The FDA Center for Tobacco Products issued a Warning Letter to iSmoke, LLC d/b/a iSmoke Vapor Gallery for manufacturing and distributing e-liquid products, specifically "iSmoke Vapor Gallery Snozberries 6mg 30ml e-liquid product," without the required premarket marketing authorization. This product is classified as a "new tobacco product" under section 910(a) of the FD&C Act because it was not commercially marketed in the U.S. as of February 15, 2007, and lacks the necessary FDA authorization or exemption. Consequently, the product is deemed adulterated under section 902(6)(A) and misbranded under section 903(a)(6) of the FD&C Act due to the failure to provide required notice under section 905(j). These actions constitute prohibited acts under sections 301(k) and 301(p) of the FD&C Act.
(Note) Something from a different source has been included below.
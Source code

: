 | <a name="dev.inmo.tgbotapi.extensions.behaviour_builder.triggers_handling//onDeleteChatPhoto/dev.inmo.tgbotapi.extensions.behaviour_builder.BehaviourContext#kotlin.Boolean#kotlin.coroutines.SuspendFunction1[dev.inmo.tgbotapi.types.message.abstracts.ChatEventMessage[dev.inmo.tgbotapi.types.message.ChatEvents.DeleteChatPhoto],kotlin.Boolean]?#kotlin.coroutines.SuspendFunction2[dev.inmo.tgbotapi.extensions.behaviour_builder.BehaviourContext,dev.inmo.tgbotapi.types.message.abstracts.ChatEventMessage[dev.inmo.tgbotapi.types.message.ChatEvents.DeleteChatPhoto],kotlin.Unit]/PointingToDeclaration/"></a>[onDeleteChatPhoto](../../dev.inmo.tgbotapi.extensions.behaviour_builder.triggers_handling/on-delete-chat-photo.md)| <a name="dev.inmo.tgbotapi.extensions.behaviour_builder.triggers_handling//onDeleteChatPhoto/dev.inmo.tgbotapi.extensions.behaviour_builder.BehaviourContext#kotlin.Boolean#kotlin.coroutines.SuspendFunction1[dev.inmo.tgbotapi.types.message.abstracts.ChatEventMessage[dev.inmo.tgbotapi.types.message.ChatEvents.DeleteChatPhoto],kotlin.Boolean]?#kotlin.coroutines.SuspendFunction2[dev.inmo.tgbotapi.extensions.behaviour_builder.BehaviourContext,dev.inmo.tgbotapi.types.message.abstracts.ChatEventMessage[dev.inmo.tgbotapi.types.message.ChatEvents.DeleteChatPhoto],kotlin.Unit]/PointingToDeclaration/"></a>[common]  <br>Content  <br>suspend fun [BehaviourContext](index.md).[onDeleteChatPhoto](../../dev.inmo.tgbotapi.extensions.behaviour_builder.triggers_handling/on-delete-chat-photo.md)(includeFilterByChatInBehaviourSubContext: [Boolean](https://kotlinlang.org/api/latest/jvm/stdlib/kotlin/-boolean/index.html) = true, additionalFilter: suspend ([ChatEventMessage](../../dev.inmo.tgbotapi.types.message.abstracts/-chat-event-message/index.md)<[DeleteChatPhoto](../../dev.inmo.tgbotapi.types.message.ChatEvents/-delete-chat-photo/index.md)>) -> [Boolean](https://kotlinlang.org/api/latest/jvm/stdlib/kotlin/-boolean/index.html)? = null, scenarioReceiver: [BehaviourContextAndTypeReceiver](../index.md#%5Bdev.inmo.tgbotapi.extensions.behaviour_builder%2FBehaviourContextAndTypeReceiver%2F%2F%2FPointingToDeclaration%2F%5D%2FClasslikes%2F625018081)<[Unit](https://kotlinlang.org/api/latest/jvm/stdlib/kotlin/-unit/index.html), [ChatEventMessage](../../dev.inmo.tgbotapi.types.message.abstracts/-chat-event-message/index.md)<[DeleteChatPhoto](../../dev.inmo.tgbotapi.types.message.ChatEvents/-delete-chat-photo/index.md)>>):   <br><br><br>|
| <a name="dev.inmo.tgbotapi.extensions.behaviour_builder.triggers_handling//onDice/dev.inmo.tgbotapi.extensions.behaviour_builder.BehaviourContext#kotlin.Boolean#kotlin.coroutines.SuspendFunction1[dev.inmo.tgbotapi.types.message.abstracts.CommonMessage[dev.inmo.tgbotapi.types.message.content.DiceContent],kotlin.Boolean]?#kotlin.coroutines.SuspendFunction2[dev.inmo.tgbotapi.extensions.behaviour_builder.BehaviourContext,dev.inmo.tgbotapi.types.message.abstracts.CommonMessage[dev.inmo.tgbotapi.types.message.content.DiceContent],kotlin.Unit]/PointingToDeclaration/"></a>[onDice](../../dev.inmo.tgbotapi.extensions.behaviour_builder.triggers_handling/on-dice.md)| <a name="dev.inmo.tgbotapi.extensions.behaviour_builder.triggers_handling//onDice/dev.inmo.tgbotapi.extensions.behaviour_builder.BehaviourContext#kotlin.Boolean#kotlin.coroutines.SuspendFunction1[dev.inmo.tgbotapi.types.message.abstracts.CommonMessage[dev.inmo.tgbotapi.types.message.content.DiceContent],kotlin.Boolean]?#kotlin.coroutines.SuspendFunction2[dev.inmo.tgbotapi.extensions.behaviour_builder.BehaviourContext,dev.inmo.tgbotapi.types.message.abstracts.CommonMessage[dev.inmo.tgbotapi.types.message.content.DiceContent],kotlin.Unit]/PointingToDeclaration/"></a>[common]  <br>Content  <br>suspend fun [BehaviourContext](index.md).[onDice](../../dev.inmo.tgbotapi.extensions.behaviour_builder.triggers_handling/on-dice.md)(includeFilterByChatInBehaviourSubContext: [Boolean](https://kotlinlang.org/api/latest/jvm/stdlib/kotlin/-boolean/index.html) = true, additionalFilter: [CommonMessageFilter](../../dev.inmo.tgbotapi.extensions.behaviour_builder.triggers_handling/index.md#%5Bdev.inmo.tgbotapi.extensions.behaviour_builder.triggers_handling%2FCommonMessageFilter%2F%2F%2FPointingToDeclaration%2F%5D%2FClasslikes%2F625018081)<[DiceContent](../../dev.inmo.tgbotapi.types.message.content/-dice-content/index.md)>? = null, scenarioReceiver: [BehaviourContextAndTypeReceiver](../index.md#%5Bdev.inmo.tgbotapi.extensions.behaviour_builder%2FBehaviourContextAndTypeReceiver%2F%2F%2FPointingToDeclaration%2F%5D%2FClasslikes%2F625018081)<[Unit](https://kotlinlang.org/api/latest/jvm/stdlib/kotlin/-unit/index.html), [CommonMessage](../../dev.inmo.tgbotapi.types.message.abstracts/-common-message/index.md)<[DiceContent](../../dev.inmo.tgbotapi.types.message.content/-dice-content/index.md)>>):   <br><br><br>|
The FDA emphasizes the firm's responsibility, as a registered manufacturer with over 300 listed products, to ensure compliance. iSmoke must submit a written response within 15 working days detailing corrective actions, including discontinuation of violative sales and a plan for maintaining compliance, to avoid further regulatory actions such as civil money penalties, seizure, or injunction.